Runs the analysis using the provided HTML files and feature extraction function. The analysis includes:

1. HTML parsing
2. Feature extraction
3. Dimensionality reduction
4. Clustering
5. Calculation of a correlation matrix for accessibility and complexity metrics



In [None]:
def run_analysis(
    data: list[dict[str, Any]],
    feature_extraction_func: Callable[[BeautifulSoup], str]
) -> pd.DataFrame:
    """
    Runs the analysis using the provided .html files and feature extraction function. The analysis includes (i) HTML
    parsing, (ii) feature extraction, (iii) dimensionality reduction, (iv) clustering, and (v) the calculation of a
    correlation matrix for accessibility and complexity metrics.

    :param data: list[dict[str, Any]]
        A list of dictionaries containing 'filename', 'accessibility', and 'html_content' fields:
        - 'filename' (str): The name of the HTML file.
        - 'accessibility' (list[int]): Accessibility results as [critical, serious, moderate, minor].
        - 'html_content' (str): The HTML content of the file.

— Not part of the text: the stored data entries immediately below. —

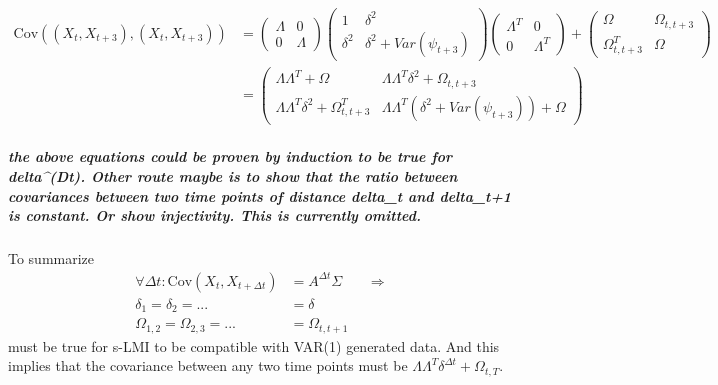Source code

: \documentclass[
  letterpaper,
  DIV=11,
  numbers=noendperiod]{scrartcl}
\let\oldsubparagraph\subparagraph
\renewcommand{\subparagraph}[1]{\oldsubparagraph{#1}\mbox{}}
\begin{document}
\[
\begin{align*}
\text{Cov}((X_{t},X_{t+3}),(X_{t},X_{t+3}))
&= 
\begin{pmatrix}    \Lambda & 0
\\   0 & \Lambda \end{pmatrix}  \begin{pmatrix}   1 & \delta^2 
\\   \delta^2& \delta^2+Var(\psi_{t+3}) \end{pmatrix} \begin{pmatrix}    \Lambda^T & 0
\\   0 & \Lambda^T \end{pmatrix} + \begin{pmatrix}   \Omega & \Omega_{t,t+3} 
\\   \Omega_{t,t+3}^T & \Omega 
\end{pmatrix} 
\\
&=
\begin{pmatrix}    
 \Lambda\Lambda^T + \Omega & \Lambda\Lambda^T\delta^2 + \Omega_{t,t+3} \\   
 \Lambda\Lambda^T\delta^2 + \Omega_{t,t+3}^T & \Lambda\Lambda^T(\delta^2+Var(\psi_{t+3})) + \Omega 
\end{pmatrix} 
\end{align*}
\]

\hypertarget{the-above-equations-could-be-proven-by-induction-to-be-true-for-deltadt.-other-route-maybe-is-to-show-that-the-ratio-between-covariances-between-two-time-points-of-distance-delta_t-and-delta_t1-is-constant.-or-show-injectivity.-this-is-currently-omitted.}{%
\subparagraph{the above equations could be proven by induction to be
true for delta\^{}(Dt). Other route maybe is to show that the ratio
between covariances between two time points of distance delta\_t and
delta\_t+1 is constant. Or show injectivity. This is currently
omitted.}\label{the-above-equations-could-be-proven-by-induction-to-be-true-for-deltadt.-other-route-maybe-is-to-show-that-the-ratio-between-covariances-between-two-time-points-of-distance-delta_t-and-delta_t1-is-constant.-or-show-injectivity.-this-is-currently-omitted.}}

To summarize \[
\begin{align*}
\forall\Delta t:\text{Cov}(X_t,X_{t+\Delta t})&=A^{\Delta t}\Sigma&&\Rightarrow
\\
\delta_1=\delta_2=...&=\delta
\\
\Omega_{1,2}=\Omega_{2,3}=...&=\Omega_{t,t+1}
\end{align*}
\] must be true for s-LMI to be compatible with VAR(1) generated data.
And this implies that the covariance between any two time points must be
\(\Lambda\Lambda^T\delta^{\Delta t} + \Omega_{t,T}\).
\end{document}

    :param feature_extraction_func: Callable[[BeautifulSoup], str]
        A function that takes a BeautifulSoup object (parsed HTML) and returns a string representing the extracted
        features (e.g., HTML tags).

    :return: pd.DataFrame
        A correlation matrix showing the relationships between the normalised metrics, including complexity and
        accessibility barriers.
    """
    filenames = []
    accessibility_data = []
    complexity_data = []
    html_structure_texts = []

    for item in data:
        filenames.append(item['filename'])
        accessibility_data.append(item['accessibility'])

        soup = BeautifulSoup(item['html_content'], 'html.parser')

        tags_text = feature_extraction_func(soup)
        html_structure_texts.append(tags_text)

        all_tags = soup.find_all()
        rich_content_tags = soup.find_all(RICH_CONTENT_TAGS)
        complexity = len(rich_content_tags) / len(all_tags) if len(all_tags) > 0 else 0
        complexity_data.append(complexity)

    vectorizer = CountVectorizer()
    dtm = vectorizer.fit_transform(html_structure_texts)

    print("Running t-SNE...")
    tsne = TSNE(perplexity=20)
    dtm_tsne = tsne.fit_transform(dtm.toarray())

    print("Running DBSCAN clustering...")
    dbscan = DBSCAN(eps=4, min_samples=2)
    clusters = dbscan.fit_predict(dtm_tsne)

    plt.figure(figsize=(10, 8))

    unique_clusters = set(clusters)
    colors = plt.cm.get_cmap('tab10', len(unique_clusters))

    for cluster in unique_clusters:
        # DBSCAN defines noise as -1:
        if cluster == -1:
            color = 'k'
            marker = 'x'
        else:
            color = colors(cluster)
            marker = 'o'

        cluster_points = dtm_tsne[clusters == cluster]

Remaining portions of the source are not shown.